-------- Data supplied
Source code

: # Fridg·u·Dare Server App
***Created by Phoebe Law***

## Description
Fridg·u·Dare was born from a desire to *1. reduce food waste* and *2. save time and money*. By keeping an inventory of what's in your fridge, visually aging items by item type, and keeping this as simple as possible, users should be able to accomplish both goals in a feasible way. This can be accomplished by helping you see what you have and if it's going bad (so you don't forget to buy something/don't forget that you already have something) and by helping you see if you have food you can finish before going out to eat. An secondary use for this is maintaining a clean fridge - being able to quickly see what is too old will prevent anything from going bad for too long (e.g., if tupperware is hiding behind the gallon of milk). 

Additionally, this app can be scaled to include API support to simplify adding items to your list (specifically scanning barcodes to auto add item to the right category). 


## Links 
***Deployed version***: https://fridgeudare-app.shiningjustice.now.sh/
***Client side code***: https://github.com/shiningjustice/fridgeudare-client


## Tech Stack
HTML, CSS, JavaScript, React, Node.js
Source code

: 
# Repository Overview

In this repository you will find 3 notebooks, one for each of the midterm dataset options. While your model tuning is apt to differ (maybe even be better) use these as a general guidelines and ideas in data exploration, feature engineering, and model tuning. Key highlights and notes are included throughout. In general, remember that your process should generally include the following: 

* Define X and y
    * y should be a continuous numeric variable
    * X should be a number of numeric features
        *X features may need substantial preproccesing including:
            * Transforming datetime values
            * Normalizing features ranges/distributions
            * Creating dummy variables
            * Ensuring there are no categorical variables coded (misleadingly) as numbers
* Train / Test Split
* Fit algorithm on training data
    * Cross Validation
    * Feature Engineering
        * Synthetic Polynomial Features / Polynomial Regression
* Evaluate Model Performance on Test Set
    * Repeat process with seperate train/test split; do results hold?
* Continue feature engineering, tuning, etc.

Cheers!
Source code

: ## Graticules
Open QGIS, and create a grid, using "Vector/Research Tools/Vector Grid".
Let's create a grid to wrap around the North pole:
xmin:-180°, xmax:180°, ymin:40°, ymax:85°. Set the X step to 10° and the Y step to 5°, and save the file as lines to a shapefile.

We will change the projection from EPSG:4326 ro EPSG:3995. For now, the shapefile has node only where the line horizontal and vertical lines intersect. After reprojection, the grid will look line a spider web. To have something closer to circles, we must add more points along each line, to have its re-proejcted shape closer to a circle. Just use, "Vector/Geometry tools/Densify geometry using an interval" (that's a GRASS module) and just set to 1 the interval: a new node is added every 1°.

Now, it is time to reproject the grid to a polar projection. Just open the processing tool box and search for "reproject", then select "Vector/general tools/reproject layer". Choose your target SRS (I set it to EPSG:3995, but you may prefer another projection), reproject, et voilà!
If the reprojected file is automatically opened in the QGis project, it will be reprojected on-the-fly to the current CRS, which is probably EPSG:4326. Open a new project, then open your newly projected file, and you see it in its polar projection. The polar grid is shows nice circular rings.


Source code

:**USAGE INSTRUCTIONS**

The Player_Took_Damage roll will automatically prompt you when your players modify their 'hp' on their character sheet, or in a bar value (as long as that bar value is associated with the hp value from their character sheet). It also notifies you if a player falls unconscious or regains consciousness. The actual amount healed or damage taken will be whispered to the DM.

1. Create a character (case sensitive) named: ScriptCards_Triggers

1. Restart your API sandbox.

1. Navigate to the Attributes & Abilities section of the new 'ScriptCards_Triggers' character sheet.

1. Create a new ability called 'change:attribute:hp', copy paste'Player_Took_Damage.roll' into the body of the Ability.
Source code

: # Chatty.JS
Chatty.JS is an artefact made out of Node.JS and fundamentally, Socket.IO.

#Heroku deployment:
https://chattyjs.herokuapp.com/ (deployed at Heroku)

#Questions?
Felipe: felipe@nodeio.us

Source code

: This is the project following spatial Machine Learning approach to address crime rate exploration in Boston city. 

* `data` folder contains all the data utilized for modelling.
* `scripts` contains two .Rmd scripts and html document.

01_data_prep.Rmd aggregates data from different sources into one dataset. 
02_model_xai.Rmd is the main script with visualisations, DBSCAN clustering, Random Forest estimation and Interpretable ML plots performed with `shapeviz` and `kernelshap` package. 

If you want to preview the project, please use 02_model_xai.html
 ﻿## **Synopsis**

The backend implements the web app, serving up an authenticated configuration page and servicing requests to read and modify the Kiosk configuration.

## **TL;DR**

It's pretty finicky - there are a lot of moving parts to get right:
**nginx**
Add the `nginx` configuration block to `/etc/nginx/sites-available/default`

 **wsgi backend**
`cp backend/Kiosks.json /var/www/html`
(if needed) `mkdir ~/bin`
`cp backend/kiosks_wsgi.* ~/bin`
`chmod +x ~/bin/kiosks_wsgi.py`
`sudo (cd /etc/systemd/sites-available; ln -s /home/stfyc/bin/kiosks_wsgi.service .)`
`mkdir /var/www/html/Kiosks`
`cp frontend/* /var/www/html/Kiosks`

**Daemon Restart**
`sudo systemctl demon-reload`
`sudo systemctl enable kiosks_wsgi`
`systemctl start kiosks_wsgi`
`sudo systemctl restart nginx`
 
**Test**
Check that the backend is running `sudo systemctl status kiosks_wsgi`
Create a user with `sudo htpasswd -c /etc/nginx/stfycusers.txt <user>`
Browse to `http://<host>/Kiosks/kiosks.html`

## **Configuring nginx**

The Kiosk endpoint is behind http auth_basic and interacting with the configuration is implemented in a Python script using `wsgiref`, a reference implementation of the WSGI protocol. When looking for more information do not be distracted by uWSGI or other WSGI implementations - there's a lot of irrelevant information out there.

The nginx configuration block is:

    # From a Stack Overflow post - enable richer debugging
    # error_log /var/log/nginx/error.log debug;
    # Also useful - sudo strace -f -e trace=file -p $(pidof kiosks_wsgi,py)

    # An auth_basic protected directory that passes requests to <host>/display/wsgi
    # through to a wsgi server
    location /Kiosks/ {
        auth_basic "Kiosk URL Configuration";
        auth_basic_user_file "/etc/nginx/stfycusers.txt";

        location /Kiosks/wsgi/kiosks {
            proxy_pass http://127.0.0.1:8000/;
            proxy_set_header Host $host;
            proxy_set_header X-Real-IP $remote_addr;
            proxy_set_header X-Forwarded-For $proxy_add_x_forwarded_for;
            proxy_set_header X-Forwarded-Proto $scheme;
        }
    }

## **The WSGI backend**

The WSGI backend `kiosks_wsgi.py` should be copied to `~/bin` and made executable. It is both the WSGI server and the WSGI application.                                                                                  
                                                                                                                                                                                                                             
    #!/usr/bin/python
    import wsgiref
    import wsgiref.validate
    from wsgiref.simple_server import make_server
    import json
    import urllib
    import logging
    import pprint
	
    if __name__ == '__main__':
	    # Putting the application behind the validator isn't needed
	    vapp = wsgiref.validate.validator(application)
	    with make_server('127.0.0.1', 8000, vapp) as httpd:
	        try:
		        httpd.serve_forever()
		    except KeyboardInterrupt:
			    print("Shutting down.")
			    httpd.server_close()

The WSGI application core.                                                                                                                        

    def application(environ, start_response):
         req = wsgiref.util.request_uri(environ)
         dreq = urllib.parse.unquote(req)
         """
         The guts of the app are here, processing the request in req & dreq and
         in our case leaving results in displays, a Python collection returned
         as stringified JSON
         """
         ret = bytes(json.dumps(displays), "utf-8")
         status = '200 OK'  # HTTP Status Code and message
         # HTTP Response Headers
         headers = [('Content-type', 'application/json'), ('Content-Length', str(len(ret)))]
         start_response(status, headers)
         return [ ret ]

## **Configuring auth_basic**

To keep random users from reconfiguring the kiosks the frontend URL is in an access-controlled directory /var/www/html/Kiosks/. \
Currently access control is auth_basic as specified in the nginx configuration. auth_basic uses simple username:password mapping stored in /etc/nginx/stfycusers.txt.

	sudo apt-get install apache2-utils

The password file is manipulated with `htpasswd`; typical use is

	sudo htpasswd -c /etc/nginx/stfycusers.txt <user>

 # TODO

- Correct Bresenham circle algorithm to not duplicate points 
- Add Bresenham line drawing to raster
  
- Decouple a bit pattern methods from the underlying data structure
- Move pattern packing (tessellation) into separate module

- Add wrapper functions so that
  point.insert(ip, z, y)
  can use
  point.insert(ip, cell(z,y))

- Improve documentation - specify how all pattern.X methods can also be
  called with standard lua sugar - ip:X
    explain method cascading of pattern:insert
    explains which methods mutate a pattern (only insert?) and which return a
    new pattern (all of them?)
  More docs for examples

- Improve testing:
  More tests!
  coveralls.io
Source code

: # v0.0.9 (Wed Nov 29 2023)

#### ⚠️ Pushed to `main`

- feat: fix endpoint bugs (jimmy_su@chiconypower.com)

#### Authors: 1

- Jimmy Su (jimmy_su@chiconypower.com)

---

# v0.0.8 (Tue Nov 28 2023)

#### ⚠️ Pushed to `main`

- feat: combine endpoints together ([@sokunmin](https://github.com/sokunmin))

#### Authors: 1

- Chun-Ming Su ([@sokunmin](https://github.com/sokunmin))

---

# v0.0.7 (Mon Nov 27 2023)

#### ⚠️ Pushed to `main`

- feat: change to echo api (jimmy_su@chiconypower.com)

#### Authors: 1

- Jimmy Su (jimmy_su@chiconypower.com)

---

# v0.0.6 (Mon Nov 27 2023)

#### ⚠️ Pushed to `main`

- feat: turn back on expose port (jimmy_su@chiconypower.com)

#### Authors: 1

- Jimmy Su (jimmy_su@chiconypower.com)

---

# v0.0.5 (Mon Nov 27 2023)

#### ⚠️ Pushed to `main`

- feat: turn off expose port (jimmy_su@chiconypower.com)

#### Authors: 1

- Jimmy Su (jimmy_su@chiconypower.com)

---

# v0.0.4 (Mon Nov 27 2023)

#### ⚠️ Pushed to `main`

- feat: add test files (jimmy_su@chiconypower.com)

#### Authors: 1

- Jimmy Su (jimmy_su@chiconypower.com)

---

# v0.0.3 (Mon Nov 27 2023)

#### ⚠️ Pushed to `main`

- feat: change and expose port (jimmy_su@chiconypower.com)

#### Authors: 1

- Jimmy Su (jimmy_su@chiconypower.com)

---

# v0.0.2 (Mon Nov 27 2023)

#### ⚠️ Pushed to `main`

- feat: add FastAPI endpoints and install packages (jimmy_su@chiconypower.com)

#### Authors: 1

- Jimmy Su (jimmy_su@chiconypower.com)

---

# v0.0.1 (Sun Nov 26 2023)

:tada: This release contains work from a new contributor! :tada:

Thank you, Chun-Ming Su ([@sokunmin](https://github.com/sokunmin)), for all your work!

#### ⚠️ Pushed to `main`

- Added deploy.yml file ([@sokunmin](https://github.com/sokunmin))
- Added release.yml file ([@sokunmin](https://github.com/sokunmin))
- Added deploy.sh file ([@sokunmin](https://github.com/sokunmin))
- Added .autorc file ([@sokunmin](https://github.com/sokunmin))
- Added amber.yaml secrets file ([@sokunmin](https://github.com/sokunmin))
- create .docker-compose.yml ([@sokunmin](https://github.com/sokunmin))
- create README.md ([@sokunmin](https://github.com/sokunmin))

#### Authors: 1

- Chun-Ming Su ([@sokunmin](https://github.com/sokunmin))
----------------
## Task statement
Which lines in the data above contain "directory"? Show each one.

## Written answer
    # An auth_basic protected directory that passes requests to <host>/display/wsgi
To keep random users from reconfiguring the kiosks the frontend URL is in an access-controlled directory /var/www/html/Kiosks/. \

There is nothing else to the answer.